■ EXERCISE GOAL: The expected output is each line below containing "await", copied in full.

---+---

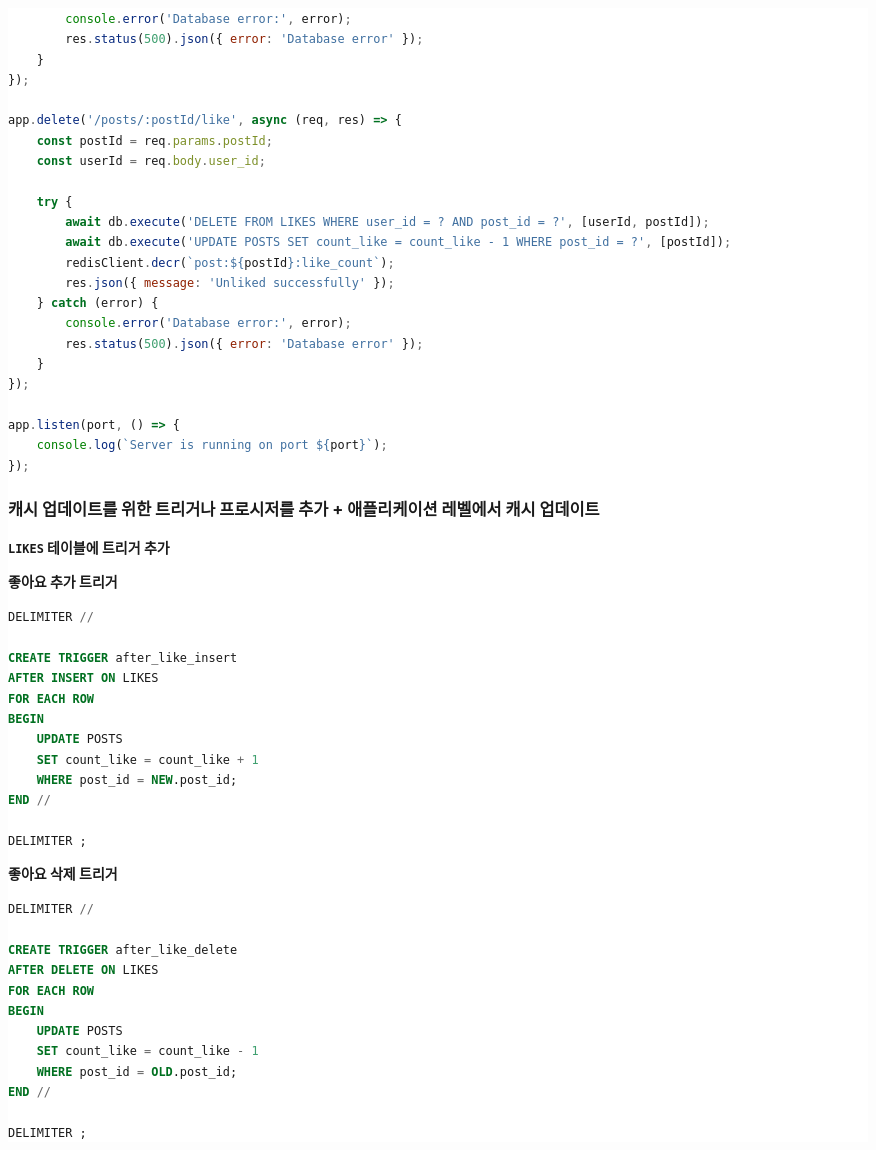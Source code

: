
 ```jsx
        console.error('Database error:', error);
        res.status(500).json({ error: 'Database error' });
    }
});

app.delete('/posts/:postId/like', async (req, res) => {
    const postId = req.params.postId;
    const userId = req.body.user_id;

    try {
        await db.execute('DELETE FROM LIKES WHERE user_id = ? AND post_id = ?', [userId, postId]);
        await db.execute('UPDATE POSTS SET count_like = count_like - 1 WHERE post_id = ?', [postId]);
        redisClient.decr(`post:${postId}:like_count`);
        res.json({ message: 'Unliked successfully' });
    } catch (error) {
        console.error('Database error:', error);
        res.status(500).json({ error: 'Database error' });
    }
});

app.listen(port, () => {
    console.log(`Server is running on port ${port}`);
});
```

### 캐시 업데이트를 위한 트리거나 프로시저를 추가 + 애플리케이션 레벨에서 캐시 업데이트

**`LIKES` 테이블에 트리거 추가**

**좋아요 추가 트리거**

```sql
DELIMITER //

CREATE TRIGGER after_like_insert
AFTER INSERT ON LIKES
FOR EACH ROW
BEGIN
    UPDATE POSTS
    SET count_like = count_like + 1
    WHERE post_id = NEW.post_id;
END //

DELIMITER ;

```

**좋아요 삭제 트리거**

```sql
DELIMITER //

CREATE TRIGGER after_like_delete
AFTER DELETE ON LIKES
FOR EACH ROW
BEGIN
    UPDATE POSTS
    SET count_like = count_like - 1
    WHERE post_id = OLD.post_id;
END //

DELIMITER ;
```
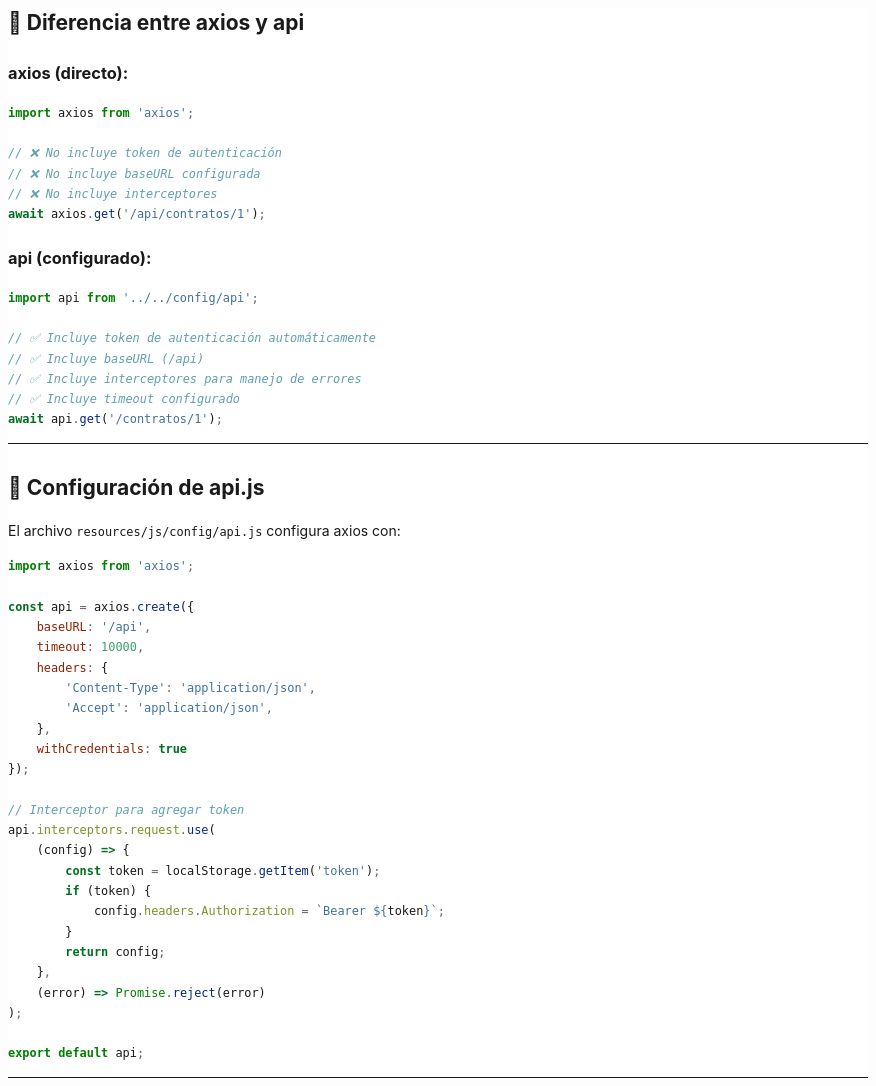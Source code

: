
## 🔐 Diferencia entre axios y api

### axios (directo):
```javascript
import axios from 'axios';

// ❌ No incluye token de autenticación
// ❌ No incluye baseURL configurada
// ❌ No incluye interceptores
await axios.get('/api/contratos/1');
```

### api (configurado):
```javascript
import api from '../../config/api';

// ✅ Incluye token de autenticación automáticamente
// ✅ Incluye baseURL (/api)
// ✅ Incluye interceptores para manejo de errores
// ✅ Incluye timeout configurado
await api.get('/contratos/1');
```

---

## 📝 Configuración de api.js

El archivo `resources/js/config/api.js` configura axios con:

```javascript
import axios from 'axios';

const api = axios.create({
    baseURL: '/api',
    timeout: 10000,
    headers: {
        'Content-Type': 'application/json',
        'Accept': 'application/json',
    },
    withCredentials: true
});

// Interceptor para agregar token
api.interceptors.request.use(
    (config) => {
        const token = localStorage.getItem('token');
        if (token) {
            config.headers.Authorization = `Bearer ${token}`;
        }
        return config;
    },
    (error) => Promise.reject(error)
);

export default api;
```

---
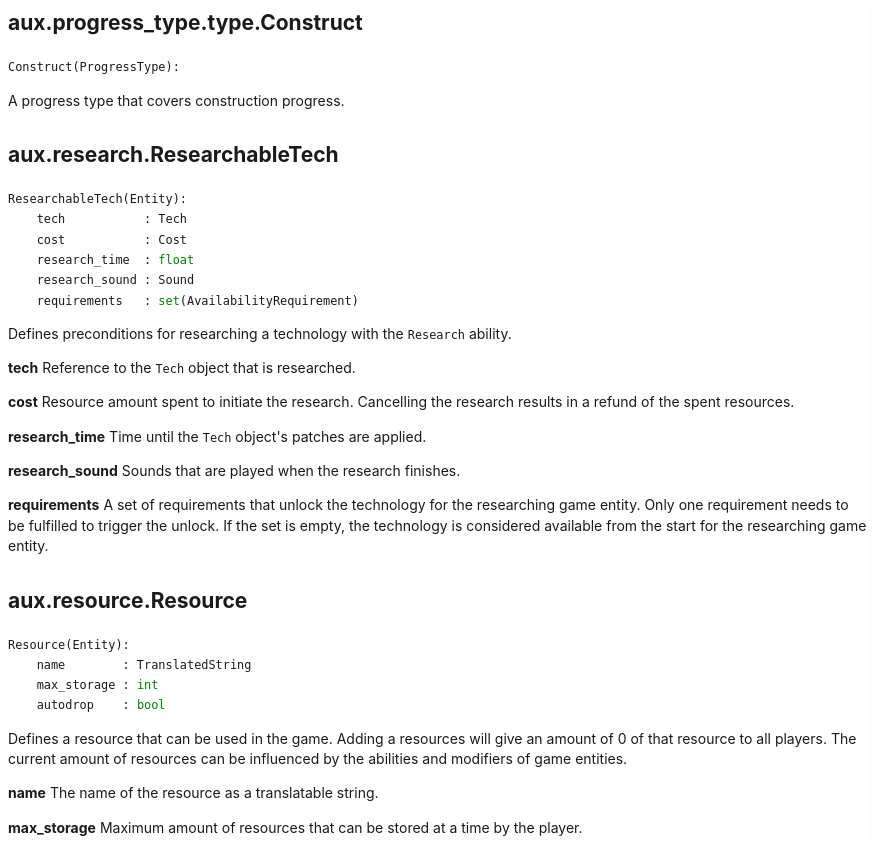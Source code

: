 ## aux.progress_type.type.Construct

```python
Construct(ProgressType):
```

A progress type that covers construction progress.

## aux.research.ResearchableTech

```python
ResearchableTech(Entity):
    tech           : Tech
    cost           : Cost
    research_time  : float
    research_sound : Sound
    requirements   : set(AvailabilityRequirement)
```

Defines preconditions for researching a technology with the `Research` ability.

**tech**
Reference to the `Tech` object that is researched.

**cost**
Resource amount spent to initiate the research. Cancelling the research results in a refund of the spent resources.

**research_time**
Time until the `Tech` object's patches are applied.

**research_sound**
Sounds that are played when the research finishes.

**requirements**
A set of requirements that unlock the technology for the researching game entity. Only one requirement needs to be fulfilled to trigger the unlock. If the set is empty, the technology is considered available from the start for the researching game entity.

## aux.resource.Resource

```python
Resource(Entity):
    name        : TranslatedString
    max_storage : int
    autodrop    : bool
```

Defines a resource that can be used in the game. Adding a resources will give an amount of 0 of that resource to all players. The current amount of resources can be influenced by the abilities and modifiers of game entities.

**name**
The name of the resource as a translatable string.

**max_storage**
Maximum amount of resources that can be stored at a time by the player.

---+---

■ RESPONSE TO THIS EXERCISE:
        await db.execute('DELETE FROM LIKES WHERE user_id = ? AND post_id = ?', [userId, postId]);
        await db.execute('UPDATE POSTS SET count_like = count_like - 1 WHERE post_id = ?', [postId]);
await axios.get('/api/contratos/1');
await api.get('/contratos/1');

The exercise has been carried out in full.